[Task requirements]: Copy every line that holds the string "todos" from the data below.

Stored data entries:
== Segment start ==

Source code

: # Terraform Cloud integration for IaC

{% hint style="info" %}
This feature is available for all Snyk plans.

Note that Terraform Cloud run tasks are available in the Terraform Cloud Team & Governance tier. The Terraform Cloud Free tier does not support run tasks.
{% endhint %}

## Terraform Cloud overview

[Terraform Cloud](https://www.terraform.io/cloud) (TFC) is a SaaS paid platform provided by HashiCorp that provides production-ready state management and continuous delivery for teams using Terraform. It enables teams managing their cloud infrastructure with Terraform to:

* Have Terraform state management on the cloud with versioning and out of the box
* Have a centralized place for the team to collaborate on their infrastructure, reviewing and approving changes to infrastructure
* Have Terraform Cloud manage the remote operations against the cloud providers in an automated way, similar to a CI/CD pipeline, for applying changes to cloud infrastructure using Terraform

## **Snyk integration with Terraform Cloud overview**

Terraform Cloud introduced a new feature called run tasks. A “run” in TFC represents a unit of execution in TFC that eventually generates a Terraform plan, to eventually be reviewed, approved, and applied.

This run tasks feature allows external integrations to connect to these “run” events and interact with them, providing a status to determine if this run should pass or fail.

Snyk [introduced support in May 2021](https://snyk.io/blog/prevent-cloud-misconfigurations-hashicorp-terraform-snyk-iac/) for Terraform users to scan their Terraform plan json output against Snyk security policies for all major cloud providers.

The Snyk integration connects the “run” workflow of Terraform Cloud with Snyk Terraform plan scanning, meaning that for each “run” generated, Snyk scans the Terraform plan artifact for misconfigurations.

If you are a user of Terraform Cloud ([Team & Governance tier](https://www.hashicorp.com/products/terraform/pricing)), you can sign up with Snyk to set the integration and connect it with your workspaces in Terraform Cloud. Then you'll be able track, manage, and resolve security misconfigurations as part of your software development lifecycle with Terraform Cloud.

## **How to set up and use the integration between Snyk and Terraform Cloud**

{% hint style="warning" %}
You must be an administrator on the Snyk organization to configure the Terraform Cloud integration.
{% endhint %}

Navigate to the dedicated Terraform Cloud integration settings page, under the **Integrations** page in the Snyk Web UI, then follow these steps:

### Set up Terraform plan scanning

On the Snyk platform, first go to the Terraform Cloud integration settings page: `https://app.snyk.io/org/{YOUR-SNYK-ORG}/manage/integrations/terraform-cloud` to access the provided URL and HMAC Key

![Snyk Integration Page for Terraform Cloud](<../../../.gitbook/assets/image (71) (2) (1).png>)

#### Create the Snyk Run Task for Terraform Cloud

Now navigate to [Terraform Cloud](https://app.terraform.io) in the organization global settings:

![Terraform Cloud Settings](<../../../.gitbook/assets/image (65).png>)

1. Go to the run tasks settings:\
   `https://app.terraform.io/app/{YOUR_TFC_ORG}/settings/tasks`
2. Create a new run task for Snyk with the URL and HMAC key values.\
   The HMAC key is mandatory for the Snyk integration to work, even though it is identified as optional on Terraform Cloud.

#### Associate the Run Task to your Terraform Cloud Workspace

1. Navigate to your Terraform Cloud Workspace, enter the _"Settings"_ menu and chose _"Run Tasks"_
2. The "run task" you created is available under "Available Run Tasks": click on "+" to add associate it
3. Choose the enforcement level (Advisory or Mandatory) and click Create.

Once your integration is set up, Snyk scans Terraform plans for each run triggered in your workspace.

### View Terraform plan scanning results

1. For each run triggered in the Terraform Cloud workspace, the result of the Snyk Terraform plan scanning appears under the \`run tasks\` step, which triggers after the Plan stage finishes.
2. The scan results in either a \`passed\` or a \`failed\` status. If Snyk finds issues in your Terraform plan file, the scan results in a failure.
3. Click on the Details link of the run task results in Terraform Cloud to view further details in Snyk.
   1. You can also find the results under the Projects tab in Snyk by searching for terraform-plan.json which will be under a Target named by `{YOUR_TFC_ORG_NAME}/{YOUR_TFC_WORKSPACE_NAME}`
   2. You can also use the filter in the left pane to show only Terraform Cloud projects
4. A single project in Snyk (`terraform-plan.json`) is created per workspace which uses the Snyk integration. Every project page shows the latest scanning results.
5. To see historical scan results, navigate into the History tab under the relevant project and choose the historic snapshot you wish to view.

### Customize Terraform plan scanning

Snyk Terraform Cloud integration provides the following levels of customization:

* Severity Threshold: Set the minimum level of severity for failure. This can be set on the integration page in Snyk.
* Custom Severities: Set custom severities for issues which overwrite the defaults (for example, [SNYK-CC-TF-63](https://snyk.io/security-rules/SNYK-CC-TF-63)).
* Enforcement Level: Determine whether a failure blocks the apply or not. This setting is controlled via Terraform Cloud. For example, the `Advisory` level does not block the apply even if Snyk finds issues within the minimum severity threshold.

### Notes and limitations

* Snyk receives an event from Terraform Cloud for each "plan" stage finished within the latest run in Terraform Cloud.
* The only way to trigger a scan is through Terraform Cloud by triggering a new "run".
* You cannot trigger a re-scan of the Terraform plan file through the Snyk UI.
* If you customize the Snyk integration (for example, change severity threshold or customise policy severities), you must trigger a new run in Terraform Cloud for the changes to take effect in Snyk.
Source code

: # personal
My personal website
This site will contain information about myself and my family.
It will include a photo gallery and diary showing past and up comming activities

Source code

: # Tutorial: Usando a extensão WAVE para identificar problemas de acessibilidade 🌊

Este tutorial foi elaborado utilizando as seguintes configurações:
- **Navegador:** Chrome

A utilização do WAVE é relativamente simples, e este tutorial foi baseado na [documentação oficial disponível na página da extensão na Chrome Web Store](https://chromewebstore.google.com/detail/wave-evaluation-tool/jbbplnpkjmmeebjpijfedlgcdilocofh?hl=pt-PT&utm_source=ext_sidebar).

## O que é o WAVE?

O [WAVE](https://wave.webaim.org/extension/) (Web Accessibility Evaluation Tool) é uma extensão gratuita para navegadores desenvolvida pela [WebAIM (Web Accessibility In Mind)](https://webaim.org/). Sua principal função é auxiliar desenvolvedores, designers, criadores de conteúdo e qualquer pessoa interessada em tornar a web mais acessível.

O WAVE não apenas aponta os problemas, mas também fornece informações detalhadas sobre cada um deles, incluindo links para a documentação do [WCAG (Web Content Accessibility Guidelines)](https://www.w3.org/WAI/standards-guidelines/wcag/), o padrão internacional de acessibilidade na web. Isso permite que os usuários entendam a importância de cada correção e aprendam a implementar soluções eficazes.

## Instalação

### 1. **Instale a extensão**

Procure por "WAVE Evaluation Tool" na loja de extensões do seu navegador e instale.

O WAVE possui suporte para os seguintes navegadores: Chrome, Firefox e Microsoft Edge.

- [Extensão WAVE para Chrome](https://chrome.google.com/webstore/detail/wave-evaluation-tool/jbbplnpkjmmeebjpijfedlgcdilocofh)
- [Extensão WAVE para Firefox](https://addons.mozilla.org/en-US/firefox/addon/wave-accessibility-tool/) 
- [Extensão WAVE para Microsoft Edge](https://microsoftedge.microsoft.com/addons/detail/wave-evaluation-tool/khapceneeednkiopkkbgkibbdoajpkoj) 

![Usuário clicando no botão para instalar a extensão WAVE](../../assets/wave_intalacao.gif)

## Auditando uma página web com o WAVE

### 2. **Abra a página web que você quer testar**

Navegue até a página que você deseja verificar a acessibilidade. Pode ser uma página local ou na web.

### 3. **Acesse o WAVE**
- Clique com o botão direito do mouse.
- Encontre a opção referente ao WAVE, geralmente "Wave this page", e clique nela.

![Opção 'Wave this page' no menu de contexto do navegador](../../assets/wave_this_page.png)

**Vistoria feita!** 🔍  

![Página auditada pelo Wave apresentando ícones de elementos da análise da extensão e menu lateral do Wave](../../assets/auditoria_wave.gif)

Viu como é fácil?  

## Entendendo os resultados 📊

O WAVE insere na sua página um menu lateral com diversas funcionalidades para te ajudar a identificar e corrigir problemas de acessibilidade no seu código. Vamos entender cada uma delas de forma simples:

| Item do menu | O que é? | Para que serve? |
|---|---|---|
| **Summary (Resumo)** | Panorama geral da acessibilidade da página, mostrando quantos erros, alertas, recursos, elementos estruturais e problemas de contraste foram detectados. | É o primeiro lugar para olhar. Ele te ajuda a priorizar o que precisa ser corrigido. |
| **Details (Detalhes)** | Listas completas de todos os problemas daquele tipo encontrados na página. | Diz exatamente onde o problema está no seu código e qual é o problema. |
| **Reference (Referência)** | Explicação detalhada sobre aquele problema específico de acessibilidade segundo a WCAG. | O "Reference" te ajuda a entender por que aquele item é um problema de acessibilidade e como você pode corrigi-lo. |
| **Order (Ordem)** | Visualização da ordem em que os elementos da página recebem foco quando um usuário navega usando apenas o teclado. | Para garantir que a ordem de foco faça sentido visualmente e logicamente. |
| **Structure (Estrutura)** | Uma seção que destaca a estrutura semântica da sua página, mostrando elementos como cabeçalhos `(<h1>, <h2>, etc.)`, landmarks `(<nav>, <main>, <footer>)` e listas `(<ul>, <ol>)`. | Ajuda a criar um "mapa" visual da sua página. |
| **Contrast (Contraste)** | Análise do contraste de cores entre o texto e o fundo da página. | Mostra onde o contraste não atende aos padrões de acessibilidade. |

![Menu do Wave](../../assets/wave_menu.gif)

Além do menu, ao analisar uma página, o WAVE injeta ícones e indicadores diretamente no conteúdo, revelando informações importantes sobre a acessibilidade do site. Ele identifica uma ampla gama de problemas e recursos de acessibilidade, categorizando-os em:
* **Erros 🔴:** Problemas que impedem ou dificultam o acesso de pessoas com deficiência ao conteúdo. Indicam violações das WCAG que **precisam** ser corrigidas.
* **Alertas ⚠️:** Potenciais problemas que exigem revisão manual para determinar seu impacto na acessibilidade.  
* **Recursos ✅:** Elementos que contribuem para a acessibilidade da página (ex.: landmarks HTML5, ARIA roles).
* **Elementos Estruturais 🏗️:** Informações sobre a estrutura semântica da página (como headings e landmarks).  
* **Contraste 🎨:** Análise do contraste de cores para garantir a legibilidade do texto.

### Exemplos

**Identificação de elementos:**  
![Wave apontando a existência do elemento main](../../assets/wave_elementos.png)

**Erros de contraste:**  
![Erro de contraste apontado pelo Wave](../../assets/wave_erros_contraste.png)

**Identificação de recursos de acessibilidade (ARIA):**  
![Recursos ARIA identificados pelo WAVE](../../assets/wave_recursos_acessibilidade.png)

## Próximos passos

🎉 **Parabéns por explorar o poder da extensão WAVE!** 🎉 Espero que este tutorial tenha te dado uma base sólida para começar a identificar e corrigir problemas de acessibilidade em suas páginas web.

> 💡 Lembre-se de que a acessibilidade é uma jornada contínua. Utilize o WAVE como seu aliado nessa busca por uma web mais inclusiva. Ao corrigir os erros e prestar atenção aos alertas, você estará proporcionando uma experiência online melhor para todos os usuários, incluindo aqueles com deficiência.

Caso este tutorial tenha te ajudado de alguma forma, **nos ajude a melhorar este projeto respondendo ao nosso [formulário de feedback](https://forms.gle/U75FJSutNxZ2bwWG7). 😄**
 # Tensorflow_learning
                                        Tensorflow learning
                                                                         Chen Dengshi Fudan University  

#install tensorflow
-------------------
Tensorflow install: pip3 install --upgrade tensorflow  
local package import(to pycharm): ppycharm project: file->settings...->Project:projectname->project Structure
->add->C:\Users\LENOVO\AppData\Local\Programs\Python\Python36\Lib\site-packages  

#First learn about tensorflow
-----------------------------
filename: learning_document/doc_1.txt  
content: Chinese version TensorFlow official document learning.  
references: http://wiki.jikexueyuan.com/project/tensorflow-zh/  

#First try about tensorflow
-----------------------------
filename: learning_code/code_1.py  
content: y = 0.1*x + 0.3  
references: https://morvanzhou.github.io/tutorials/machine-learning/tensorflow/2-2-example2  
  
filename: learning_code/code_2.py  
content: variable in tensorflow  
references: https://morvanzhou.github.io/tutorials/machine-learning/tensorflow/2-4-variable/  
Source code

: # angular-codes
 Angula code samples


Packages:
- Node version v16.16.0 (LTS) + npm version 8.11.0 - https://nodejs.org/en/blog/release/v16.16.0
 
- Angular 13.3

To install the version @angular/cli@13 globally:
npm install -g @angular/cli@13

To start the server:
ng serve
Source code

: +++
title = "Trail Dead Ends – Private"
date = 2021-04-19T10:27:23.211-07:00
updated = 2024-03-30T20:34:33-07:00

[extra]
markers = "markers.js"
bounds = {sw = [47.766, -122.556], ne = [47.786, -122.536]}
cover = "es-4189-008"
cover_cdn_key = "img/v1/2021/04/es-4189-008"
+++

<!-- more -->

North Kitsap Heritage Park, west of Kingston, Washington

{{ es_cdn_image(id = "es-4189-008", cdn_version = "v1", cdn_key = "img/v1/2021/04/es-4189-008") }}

== Segment end ==

[The answer]:
| **Details (Detalhes)** | Listas completas de todos os problemas daquele tipo encontrados na página. | Diz exatamente onde o problema está no seu código e qual é o problema. |
> 💡 Lembre-se de que a acessibilidade é uma jornada contínua. Utilize o WAVE como seu aliado nessa busca por uma web mais inclusiva. Ao corrigir os erros e prestar atenção aos alertas, você estará proporcionando uma experiência online melhor para todos os usuários, incluindo aqueles com deficiência.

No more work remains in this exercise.